Smiddy was initially appointed as the Irish Free State's Representative in Washington in 1922. Following representations by the Free State's government to London and Washington, and in particular to tackle the problem of anti-Treaty propaganda, this role was officially recognised in 1924. From then until 1929, Smiddy served as Minister Plenipotentiary and Envoy Extraordinary to the United States of America for the Irish Free State.

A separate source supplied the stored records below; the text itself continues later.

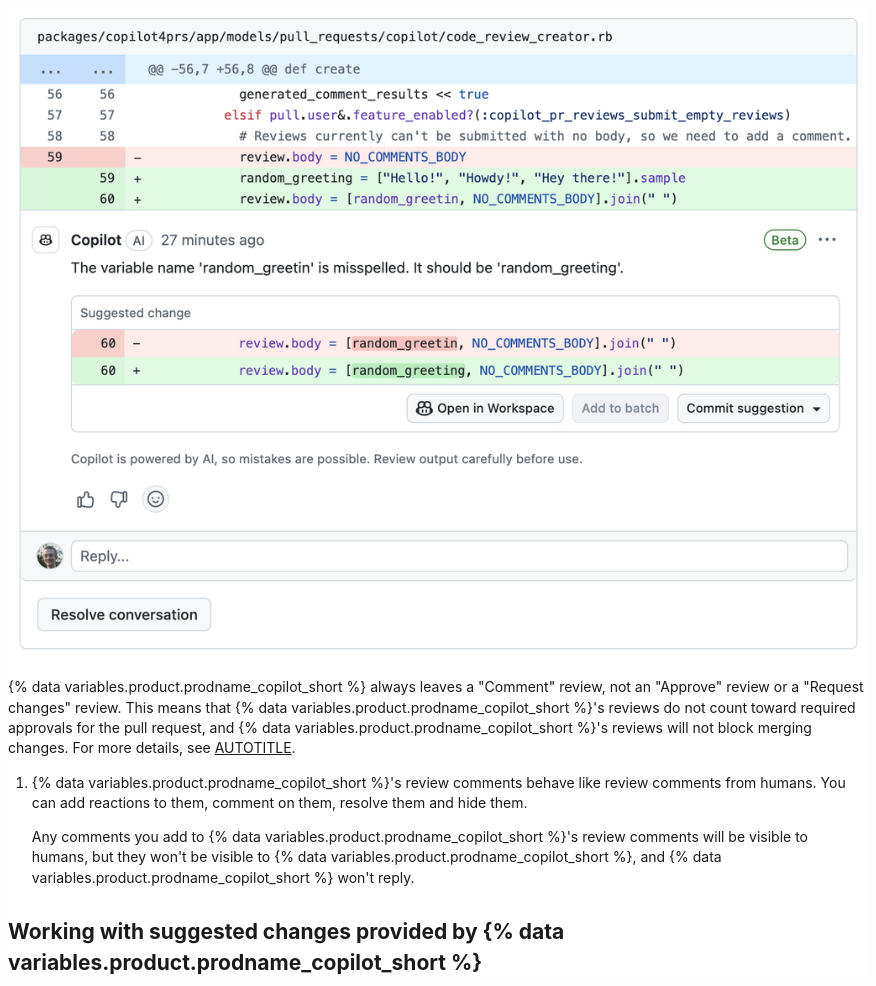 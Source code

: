   ![Screenshot of a code review left by {% data variables.product.prodname_copilot_short %}.](/assets/images/help/copilot/code-review/review-comment@2x.png)

   {% data variables.product.prodname_copilot_short %} always leaves a "Comment" review, not an "Approve" review or a "Request changes" review. This means that {% data variables.product.prodname_copilot_short %}'s reviews do not count toward required approvals for the pull request, and {% data variables.product.prodname_copilot_short %}'s reviews will not block merging changes. For more details, see [AUTOTITLE](/pull-requests/collaborating-with-pull-requests/reviewing-changes-in-pull-requests/approving-a-pull-request-with-required-reviews).

1. {% data variables.product.prodname_copilot_short %}'s review comments behave like review comments from humans. You can add reactions to them, comment on them, resolve them and hide them.

   Any comments you add to {% data variables.product.prodname_copilot_short %}'s review comments will be visible to humans, but they won't be visible to {% data variables.product.prodname_copilot_short %}, and {% data variables.product.prodname_copilot_short %} won't reply.

## Working with suggested changes provided by {% data variables.product.prodname_copilot_short %}
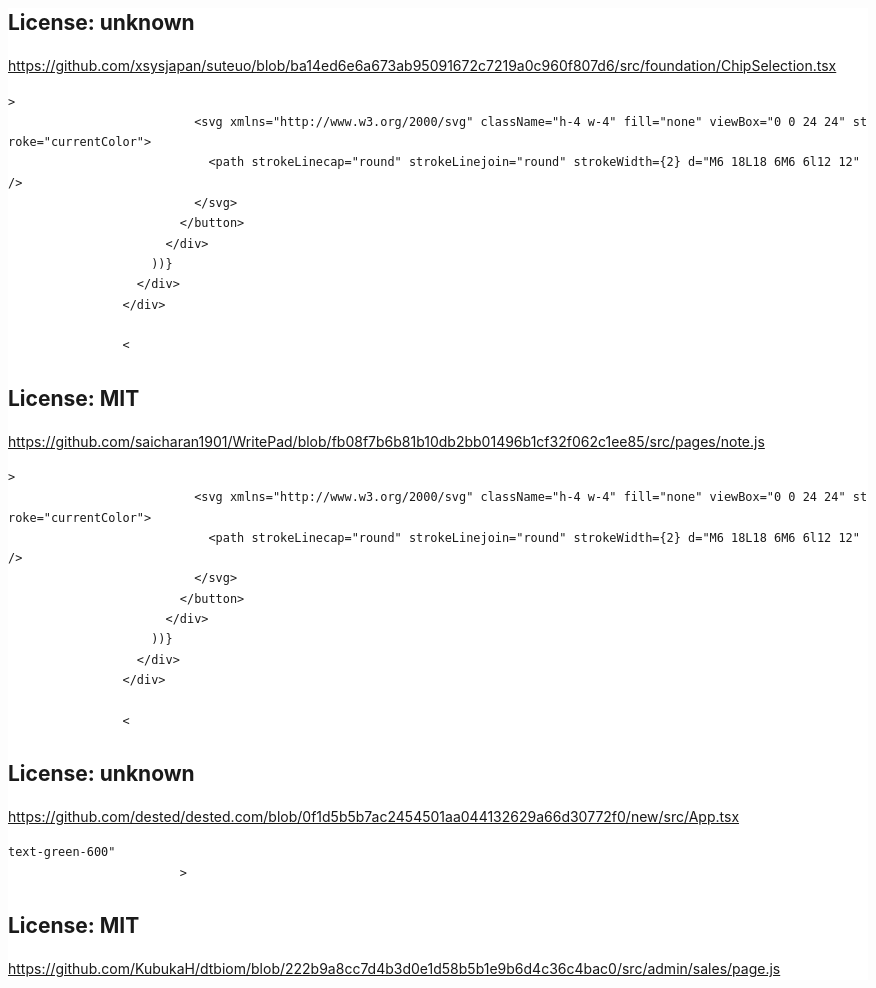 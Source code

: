 
## License: unknown
https://github.com/xsysjapan/suteuo/blob/ba14ed6e6a673ab95091672c7219a0c960f807d6/src/foundation/ChipSelection.tsx

```
>
                          <svg xmlns="http://www.w3.org/2000/svg" className="h-4 w-4" fill="none" viewBox="0 0 24 24" stroke="currentColor">
                            <path strokeLinecap="round" strokeLinejoin="round" strokeWidth={2} d="M6 18L18 6M6 6l12 12" />
                          </svg>
                        </button>
                      </div>
                    ))}
                  </div>
                </div>
                
                <
```


## License: MIT
https://github.com/saicharan1901/WritePad/blob/fb08f7b6b81b10db2bb01496b1cf32f062c1ee85/src/pages/note.js

```
>
                          <svg xmlns="http://www.w3.org/2000/svg" className="h-4 w-4" fill="none" viewBox="0 0 24 24" stroke="currentColor">
                            <path strokeLinecap="round" strokeLinejoin="round" strokeWidth={2} d="M6 18L18 6M6 6l12 12" />
                          </svg>
                        </button>
                      </div>
                    ))}
                  </div>
                </div>
                
                <
```


## License: unknown
https://github.com/dested/dested.com/blob/0f1d5b5b7ac2454501aa044132629a66d30772f0/new/src/App.tsx

```
text-green-600"
                        >
```


## License: MIT
https://github.com/KubukaH/dtbiom/blob/222b9a8cc7d4b3d0e1d58b5b1e9b6d4c36c4bac0/src/admin/sales/page.js

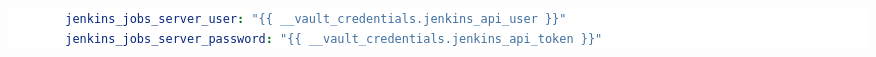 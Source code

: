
```yaml
        jenkins_jobs_server_user: "{{ __vault_credentials.jenkins_api_user }}"
        jenkins_jobs_server_password: "{{ __vault_credentials.jenkins_api_token }}"
```
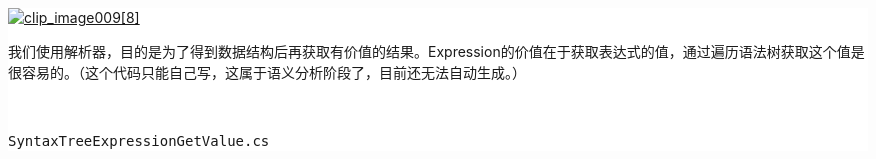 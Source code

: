 <p><a href="http://images.cnitblog.com/blog/383191/201311/20194304-e0c51944cdaf40d08a9d7c1175a60f3a.jpg"><img style="background-image: none; padding-top: 0px; padding-left: 0px; margin: 0px; display: inline; padding-right: 0px; border: 0px;" title="clip_image009[8]" src="http://images.cnitblog.com/blog/383191/201311/20194306-99c7f6f3f97e40378bbd5fbd657a95b8.jpg" alt="clip_image009[8]" width="558" height="542" border="0" /></a></p>
<p>我们使用解析器，目的是为了得到数据结构后再获取有价值的结果。Expression的价值在于获取表达式的值，通过遍历语法树获取这个值是很容易的。（这个代码只能自己写，这属于语义分析阶段了，目前还无法自动生成。）</p>
<div class="cnblogs_code"><img id="Code_Closed_Image_570623" onclick="this.style.display='none'; document.getElementById('Code_Closed_Text_570623').style.display='none'; document.getElementById('Code_Open_Image_570623').style.display='inline'; document.getElementById('Code_Open_Text_570623').style.display='inline';" src="http://www.cnblogs.com/Images/OutliningIndicators/ContractedBlock.gif" alt="" width="11" height="16" align="top" /><img id="Code_Open_Image_570623" style="display: none;" onclick="this.style.display='none'; document.getElementById('Code_Open_Text_570623').style.display='none'; getElementById('Code_Closed_Image_570623').style.display='inline'; getElementById('Code_Closed_Text_570623').style.display='inline';" src="http://www.cnblogs.com/Images/OutliningIndicators/ExpandedBlockStart.gif" alt="" width="11" height="16" align="top" />
<pre><span id="Code_Closed_Text_570623" class="cnblogs_code_Collapse">SyntaxTreeExpressionGetValue.cs</span><span id="Code_Open_Text_570623" style="display: none;"><span style="color: #808080;">/// &lt;summary&gt;</span>
    <span style="color: #808080;">/// 提供SyntaxTree&amp;lt;EnumTokenTypeCG, EnumVTypeCG, SyntaxTreeNodeValueCG&amp;gt;的扩展方法</span>
    <span style="color: #808080;">/// &lt;/summary&gt;</span>
    <span style="color: #0000ff;">public</span> <span style="color: #0000ff;">static</span> partial <span style="color: #0000ff;">class</span> SyntaxTreeExpression
    {
        <span style="color: #808080;">/// &lt;summary&gt;</span>
        <span style="color: #808080;">/// 获取源代码的规范格式</span>
        <span style="color: #808080;">/// &lt;para&gt;语法分析的副产品&lt;/para&gt;</span>
        <span style="color: #808080;">/// &lt;/summary&gt;</span>
        <span style="color: #808080;">/// &lt;param name="tree"&gt;语法树&lt;/param&gt;</span>
        <span style="color: #808080;">/// &lt;returns&gt;&lt;/returns&gt;</span>
        <span style="color: #0000ff;">public</span> <span style="color: #0000ff;">static</span> <span style="color: #0000ff;">double</span> GetValue(<span style="color: #0000ff;">this</span> SyntaxTree&lt;EnumTokenTypeExpression, EnumVTypeExpression, TreeNodeValueExpression&gt; tree)
        {
            <span style="color: #0000ff;">if</span> (tree == <span style="color: #0000ff;">null</span>) <span style="color: #0000ff;">return</span> <span style="color: #0000ff;">double</span>.NaN;

            var tmpTree = tree.Clone() <span style="color: #0000ff;">as</span> SyntaxTree&lt;EnumTokenTypeExpression, EnumVTypeExpression, TreeNodeValueExpression&gt;;
            _GetValue(tmpTree);

            <span style="color: #0000ff;">return</span> <span style="color: #0000ff;">double</span>.Parse(tmpTree.Tag.ToString());
        }

        <span style="color: #0000ff;">private</span> <span style="color: #0000ff;">static</span> <span style="color: #0000ff;">void</span> _GetValue(SyntaxTree&lt;EnumTokenTypeExpression, EnumVTypeExpression, TreeNodeValueExpression&gt; tree)
        {
            <span style="color: #0000ff;">switch</span> (tree.NodeValue.NodeType)
            {
                <span style="color: #0000ff;">case</span> EnumVTypeExpression.Unknown:
                    <span style="color: #0000ff;">break</span>;
                <span style="color: #0000ff;">case</span> EnumVTypeExpression.case_Expression:<span style="color: #008000;">//&lt;Expression&gt; ::= &lt;Multiply&gt; &lt;PlusOpt&gt;;</span>
                    _GetValue(tree.Children[0]);
                    _GetValue(tree.Children[1]);
                    tree.Tag = <span style="color: #0000ff;">double</span>.Parse(tree.Children[0].Tag.ToString()) + <span style="color: #0000ff;">double</span>.Parse(tree.Children[1].Tag.ToString());
                    <span style="color: #0000ff;">break</span>;
                <span style="color: #0000ff;">case</span> EnumVTypeExpression.case_PlusOpt:<span style="color: #008000;">//&lt;PlusOpt&gt; ::= "+" &lt;Multiply&gt; | "-" &lt;Multiply&gt; | null;</span>
                    <span style="color: #0000ff;">if</span> (tree.CandidateFunc == LL1SyntaxParserExpression.GetFuncParsecase_PlusOpt___tail_plus_Leave())
                    {
                        _GetValue(tree.Children[1]);
                        tree.Tag = tree.Children[1].Tag;
                    }
                    <span style="color: #0000ff;">else</span> <span style="color: #0000ff;">if</span> (tree.CandidateFunc == LL1SyntaxParserExpression.GetFuncParsecase_PlusOpt___tail_minus_Leave())
                    {
                        _GetValue(tree.Children[1]);
                        tree.Tag = -<span style="color: #0000ff;">double</span>.Parse(tree.Children[1].Tag.ToString());
                    } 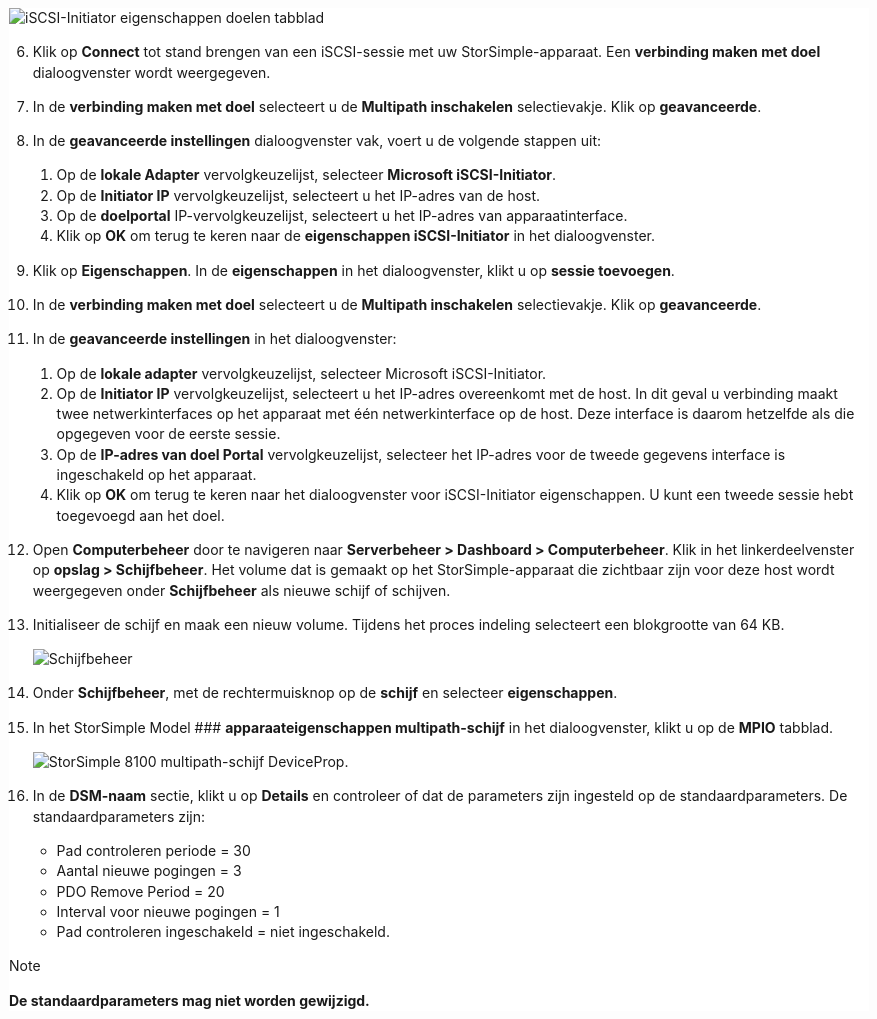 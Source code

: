    ![iSCSI-Initiator eigenschappen doelen tabblad](./media/storsimple-configure-mpio-windows-server/IC741007.png)
   
6. Klik op **Connect** tot stand brengen van een iSCSI-sessie met uw StorSimple-apparaat. Een **verbinding maken met doel** dialoogvenster wordt weergegeven.
7. In de **verbinding maken met doel** selecteert u de **Multipath inschakelen** selectievakje. Klik op **geavanceerde**.
8. In de **geavanceerde instellingen** dialoogvenster vak, voert u de volgende stappen uit:
   
   1. Op de **lokale Adapter** vervolgkeuzelijst, selecteer **Microsoft iSCSI-Initiator**.
   2. Op de **Initiator IP** vervolgkeuzelijst, selecteert u het IP-adres van de host.
   3. Op de **doelportal** IP-vervolgkeuzelijst, selecteert u het IP-adres van apparaatinterface.
   4. Klik op **OK** om terug te keren naar de **eigenschappen iSCSI-Initiator** in het dialoogvenster.
9. Klik op **Eigenschappen**. In de **eigenschappen** in het dialoogvenster, klikt u op **sessie toevoegen**.
10. In de **verbinding maken met doel** selecteert u de **Multipath inschakelen** selectievakje. Klik op **geavanceerde**.
11. In de **geavanceerde instellingen** in het dialoogvenster:

    1. Op de **lokale adapter** vervolgkeuzelijst, selecteer Microsoft iSCSI-Initiator.
    2. Op de **Initiator IP** vervolgkeuzelijst, selecteert u het IP-adres overeenkomt met de host. In dit geval u verbinding maakt twee netwerkinterfaces op het apparaat met één netwerkinterface op de host. Deze interface is daarom hetzelfde als die opgegeven voor de eerste sessie.
    3. Op de **IP-adres van doel Portal** vervolgkeuzelijst, selecteer het IP-adres voor de tweede gegevens interface is ingeschakeld op het apparaat.
    4. Klik op **OK** om terug te keren naar het dialoogvenster voor iSCSI-Initiator eigenschappen. U kunt een tweede sessie hebt toegevoegd aan het doel.
12. Open **Computerbeheer** door te navigeren naar **Serverbeheer > Dashboard > Computerbeheer**. Klik in het linkerdeelvenster op **opslag > Schijfbeheer**. Het volume dat is gemaakt op het StorSimple-apparaat die zichtbaar zijn voor deze host wordt weergegeven onder **Schijfbeheer** als nieuwe schijf of schijven.
13. Initialiseer de schijf en maak een nieuw volume. Tijdens het proces indeling selecteert een blokgrootte van 64 KB.
    
    ![Schijfbeheer](./media/storsimple-configure-mpio-windows-server/IC741008.png)
14. Onder **Schijfbeheer**, met de rechtermuisknop op de **schijf** en selecteer **eigenschappen**.
15. In het StorSimple Model ### **apparaateigenschappen multipath-schijf** in het dialoogvenster, klikt u op de **MPIO** tabblad.
    
    ![StorSimple 8100 multipath-schijf DeviceProp.](./media/storsimple-configure-mpio-windows-server/IC741009.png)
16. In de **DSM-naam** sectie, klikt u op **Details** en controleer of dat de parameters zijn ingesteld op de standaardparameters. De standaardparameters zijn:
    
    * Pad controleren periode = 30
    * Aantal nieuwe pogingen = 3
    * PDO Remove Period = 20
    * Interval voor nieuwe pogingen = 1
    * Pad controleren ingeschakeld = niet ingeschakeld.

> [!NOTE]
> **De standaardparameters mag niet worden gewijzigd.**

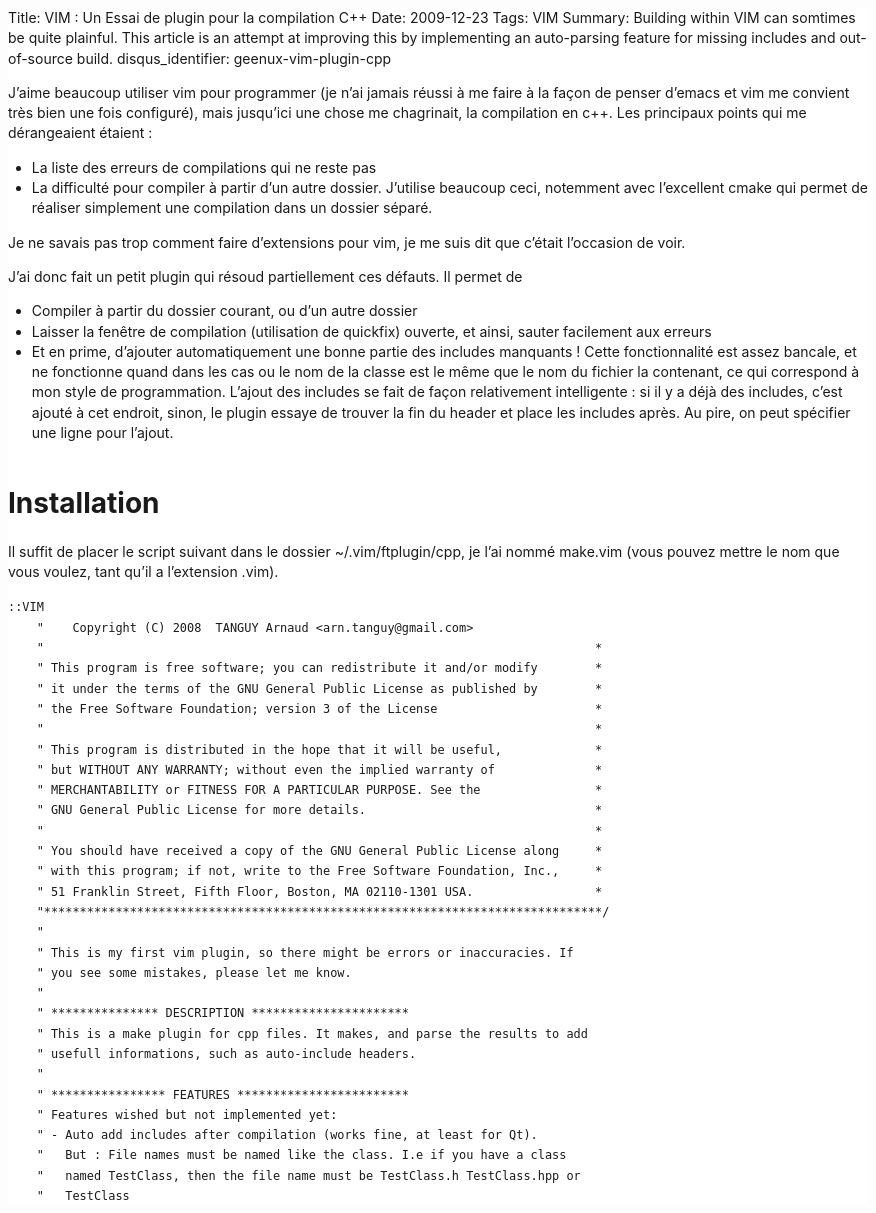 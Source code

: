 Title: VIM : Un Essai de plugin pour la compilation C++
Date: 2009-12-23
Tags: VIM 
Summary: Building within VIM can somtimes be quite plainful. This article is an attempt at improving this by implementing an auto-parsing feature for missing includes and out-of-source build.
disqus_identifier: geenux-vim-plugin-cpp

J’aime beaucoup utiliser vim pour programmer (je n’ai jamais réussi à me faire à la façon de penser d’emacs et vim me convient très bien une fois configuré), mais jusqu’ici une chose me chagrinait, la compilation en c++. Les principaux points qui me dérangeaient étaient :

* La liste des erreurs de compilations qui ne reste pas
* La difficulté pour compiler à partir d’un autre dossier. J’utilise beaucoup ceci, notemment avec l’excellent cmake qui permet de réaliser simplement une compilation dans un dossier séparé.


Je ne savais pas trop comment faire d’extensions pour vim, je me suis dit que c’était l’occasion de voir.

J’ai donc fait un petit plugin qui résoud partiellement ces défauts. Il permet de
* Compiler à partir du dossier courant, ou d’un autre dossier
* Laisser la fenêtre de compilation (utilisation de quickfix) ouverte, et ainsi, sauter facilement aux erreurs
* Et en prime, d’ajouter automatiquement une bonne partie des includes manquants ! Cette fonctionnalité est assez bancale, et ne fonctionne quand dans les cas ou le nom de la classe est le même que le nom du fichier la contenant, ce qui correspond à mon style de programmation. L’ajout des includes se fait de façon relativement intelligente : si il y a déjà des includes, c’est ajouté à cet endroit, sinon, le plugin essaye de trouver la fin du header et place les includes après. Au pire, on peut spécifier une ligne pour l’ajout.


# Installation

Il suffit de placer le script suivant dans le dossier ~/.vim/ftplugin/cpp, je l’ai nommé make.vim (vous pouvez mettre le nom que vous voulez, tant qu’il a l’extension .vim).

    ::VIM
        "    Copyright (C) 2008  TANGUY Arnaud <arn.tanguy@gmail.com>
        "                                                                             *
        " This program is free software; you can redistribute it and/or modify        *
        " it under the terms of the GNU General Public License as published by        *
        " the Free Software Foundation; version 3 of the License                      *
        "                                                                             *
        " This program is distributed in the hope that it will be useful,             *
        " but WITHOUT ANY WARRANTY; without even the implied warranty of              *
        " MERCHANTABILITY or FITNESS FOR A PARTICULAR PURPOSE. See the                *
        " GNU General Public License for more details.                                *
        "                                                                             *
        " You should have received a copy of the GNU General Public License along     *
        " with this program; if not, write to the Free Software Foundation, Inc.,     *
        " 51 Franklin Street, Fifth Floor, Boston, MA 02110-1301 USA.                 *
        "******************************************************************************/
        "
        " This is my first vim plugin, so there might be errors or inaccuracies. If
        " you see some mistakes, please let me know.
        "
        " *************** DESCRIPTION **********************
        " This is a make plugin for cpp files. It makes, and parse the results to add
        " usefull informations, such as auto-include headers.
        "
        " **************** FEATURES ************************
        " Features wished but not implemented yet:
        " - Auto add includes after compilation (works fine, at least for Qt).
        "   But : File names must be named like the class. I.e if you have a class
        "   named TestClass, then the file name must be TestClass.h TestClass.hpp or
        "   TestClass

Smiddy's appointment represented not only the establishment of the Irish Free State's first formal diplomatic relations with another country since secession from the UK, but also the first attempt by any British dominion or colony to appoint what would these days be regarded as an Ambassador to a third country. The appointment was also a significant development in the domestic affairs of Irish Free State, as it was "part of an overall campaign to discredit Republican attacks on the integrity of the Free State and to strengthen the new state's position by formally demonstrating its essential independence from the United Kingdom."

==Later life==
Smiddy also served as the Irish Free State's High Commissioner to London (1929–30). He was a member of the Tariff Commission (1930–33) and then became chairman of the Commission on Agriculture (1939–1945). Thereafter, he served on various Boards, and was head of Combined Purchasing Section at the Department of Local Government and Public Health from 1933 to 1945. He was also Director of the Irish Central Bank (1943-1955).

Throughout the late 1930s and the 1940s, Smiddy advised the de Valera government on economic matters. In particular, he was instrumental in bringing about a universal child allowance.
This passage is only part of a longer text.